Return all of the lines below exactly as they are.

Stored records
=== Begin Enclosure ===
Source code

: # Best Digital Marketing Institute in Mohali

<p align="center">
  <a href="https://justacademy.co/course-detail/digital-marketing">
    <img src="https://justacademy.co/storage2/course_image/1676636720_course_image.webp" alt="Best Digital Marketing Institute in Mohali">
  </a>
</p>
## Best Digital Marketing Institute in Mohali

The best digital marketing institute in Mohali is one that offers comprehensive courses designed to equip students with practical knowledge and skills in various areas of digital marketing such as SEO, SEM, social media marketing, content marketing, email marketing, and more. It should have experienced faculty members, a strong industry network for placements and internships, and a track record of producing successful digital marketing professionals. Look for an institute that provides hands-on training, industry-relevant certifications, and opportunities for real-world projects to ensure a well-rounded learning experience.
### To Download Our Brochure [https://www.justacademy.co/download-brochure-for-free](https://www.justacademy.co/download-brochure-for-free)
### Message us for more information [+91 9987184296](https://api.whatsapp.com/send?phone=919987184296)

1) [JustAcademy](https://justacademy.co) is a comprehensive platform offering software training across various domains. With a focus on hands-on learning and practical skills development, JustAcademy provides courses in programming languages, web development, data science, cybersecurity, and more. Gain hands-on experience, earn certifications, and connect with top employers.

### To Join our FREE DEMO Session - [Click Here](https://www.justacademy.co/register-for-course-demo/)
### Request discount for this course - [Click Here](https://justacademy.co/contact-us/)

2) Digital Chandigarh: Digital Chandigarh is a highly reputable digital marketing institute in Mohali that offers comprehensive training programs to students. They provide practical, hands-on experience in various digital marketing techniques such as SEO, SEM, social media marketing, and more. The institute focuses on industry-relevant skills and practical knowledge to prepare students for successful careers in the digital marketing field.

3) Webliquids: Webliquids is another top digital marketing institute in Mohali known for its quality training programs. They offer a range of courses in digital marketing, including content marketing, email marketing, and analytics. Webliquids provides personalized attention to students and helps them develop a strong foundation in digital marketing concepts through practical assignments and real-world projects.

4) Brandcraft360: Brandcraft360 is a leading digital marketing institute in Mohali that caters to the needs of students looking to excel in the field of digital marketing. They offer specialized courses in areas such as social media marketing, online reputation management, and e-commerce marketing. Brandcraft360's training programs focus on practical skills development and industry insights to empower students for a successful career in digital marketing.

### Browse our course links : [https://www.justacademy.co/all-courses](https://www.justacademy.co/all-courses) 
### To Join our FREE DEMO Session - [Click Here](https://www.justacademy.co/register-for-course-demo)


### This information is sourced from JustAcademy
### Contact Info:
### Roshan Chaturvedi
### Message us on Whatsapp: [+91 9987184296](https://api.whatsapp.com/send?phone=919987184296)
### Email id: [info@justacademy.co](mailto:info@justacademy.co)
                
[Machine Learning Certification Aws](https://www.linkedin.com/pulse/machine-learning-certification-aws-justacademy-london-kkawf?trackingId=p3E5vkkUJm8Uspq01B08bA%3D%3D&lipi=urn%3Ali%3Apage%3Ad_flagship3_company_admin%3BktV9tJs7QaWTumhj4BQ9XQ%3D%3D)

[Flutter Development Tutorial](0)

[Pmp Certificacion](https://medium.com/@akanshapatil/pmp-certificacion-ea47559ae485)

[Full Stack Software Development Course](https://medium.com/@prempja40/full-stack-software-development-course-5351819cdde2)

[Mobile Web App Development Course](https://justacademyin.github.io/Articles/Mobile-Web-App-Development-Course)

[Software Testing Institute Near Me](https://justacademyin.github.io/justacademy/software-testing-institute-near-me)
=== End Enclosure ===
▸ Task response
Source code

: # Best Digital Marketing Institute in Mohali

<p align="center">
  <a href="https://justacademy.co/course-detail/digital-marketing">
    <img src="https://justacademy.co/storage2/course_image/1676636720_course_image.webp" alt="Best Digital Marketing Institute in Mohali">
  </a>
</p>
## Best Digital Marketing Institute in Mohali

The best digital marketing institute in Mohali is one that offers comprehensive courses designed to equip students with practical knowledge and skills in various areas of digital marketing such as SEO, SEM, social media marketing, content marketing, email marketing, and more. It should have experienced faculty members, a strong industry network for placements and internships, and a track record of producing successful digital marketing professionals. Look for an institute that provides hands-on training, industry-relevant certifications, and opportunities for real-world projects to ensure a well-rounded learning experience.
### To Download Our Brochure [https://www.justacademy.co/download-brochure-for-free](https://www.justacademy.co/download-brochure-for-free)
### Message us for more information [+91 9987184296](https://api.whatsapp.com/send?phone=919987184296)

1) [JustAcademy](https://justacademy.co) is a comprehensive platform offering software training across various domains. With a focus on hands-on learning and practical skills development, JustAcademy provides courses in programming languages, web development, data science, cybersecurity, and more. Gain hands-on experience, earn certifications, and connect with top employers.

### To Join our FREE DEMO Session - [Click Here](https://www.justacademy.co/register-for-course-demo/)
### Request discount for this course - [Click Here](https://justacademy.co/contact-us/)

2) Digital Chandigarh: Digital Chandigarh is a highly reputable digital marketing institute in Mohali that offers comprehensive training programs to students. They provide practical, hands-on experience in various digital marketing techniques such as SEO, SEM, social media marketing, and more. The institute focuses on industry-relevant skills and practical knowledge to prepare students for successful careers in the digital marketing field.

3) Webliquids: Webliquids is another top digital marketing institute in Mohali known for its quality training programs. They offer a range of courses in digital marketing, including content marketing, email marketing, and analytics. Webliquids provides personalized attention to students and helps them develop a strong foundation in digital marketing concepts through practical assignments and real-world projects.

4) Brandcraft360: Brandcraft360 is a leading digital marketing institute in Mohali that caters to the needs of students looking to excel in the field of digital marketing. They offer specialized courses in areas such as social media marketing, online reputation management, and e-commerce marketing. Brandcraft360's training programs focus on practical skills development and industry insights to empower students for a successful career in digital marketing.

### Browse our course links : [https://www.justacademy.co/all-courses](https://www.justacademy.co/all-courses) 
### To Join our FREE DEMO Session - [Click Here](https://www.justacademy.co/register-for-course-demo)


### This information is sourced from JustAcademy
### Contact Info:
### Roshan Chaturvedi
### Message us on Whatsapp: [+91 9987184296](https://api.whatsapp.com/send?phone=919987184296)
### Email id: [info@justacademy.co](mailto:info@justacademy.co)
                
[Machine Learning Certification Aws](https://www.linkedin.com/pulse/machine-learning-certification-aws-justacademy-london-kkawf?trackingId=p3E5vkkUJm8Uspq01B08bA%3D%3D&lipi=urn%3Ali%3Apage%3Ad_flagship3_company_admin%3BktV9tJs7QaWTumhj4BQ9XQ%3D%3D)

[Flutter Development Tutorial](0)

[Pmp Certificacion](https://medium.com/@akanshapatil/pmp-certificacion-ea47559ae485)

[Full Stack Software Development Course](https://medium.com/@prempja40/full-stack-software-development-course-5351819cdde2)

[Mobile Web App Development Course](https://justacademyin.github.io/Articles/Mobile-Web-App-Development-Course)

[Software Testing Institute Near Me](https://justacademyin.github.io/justacademy/software-testing-institute-near-me)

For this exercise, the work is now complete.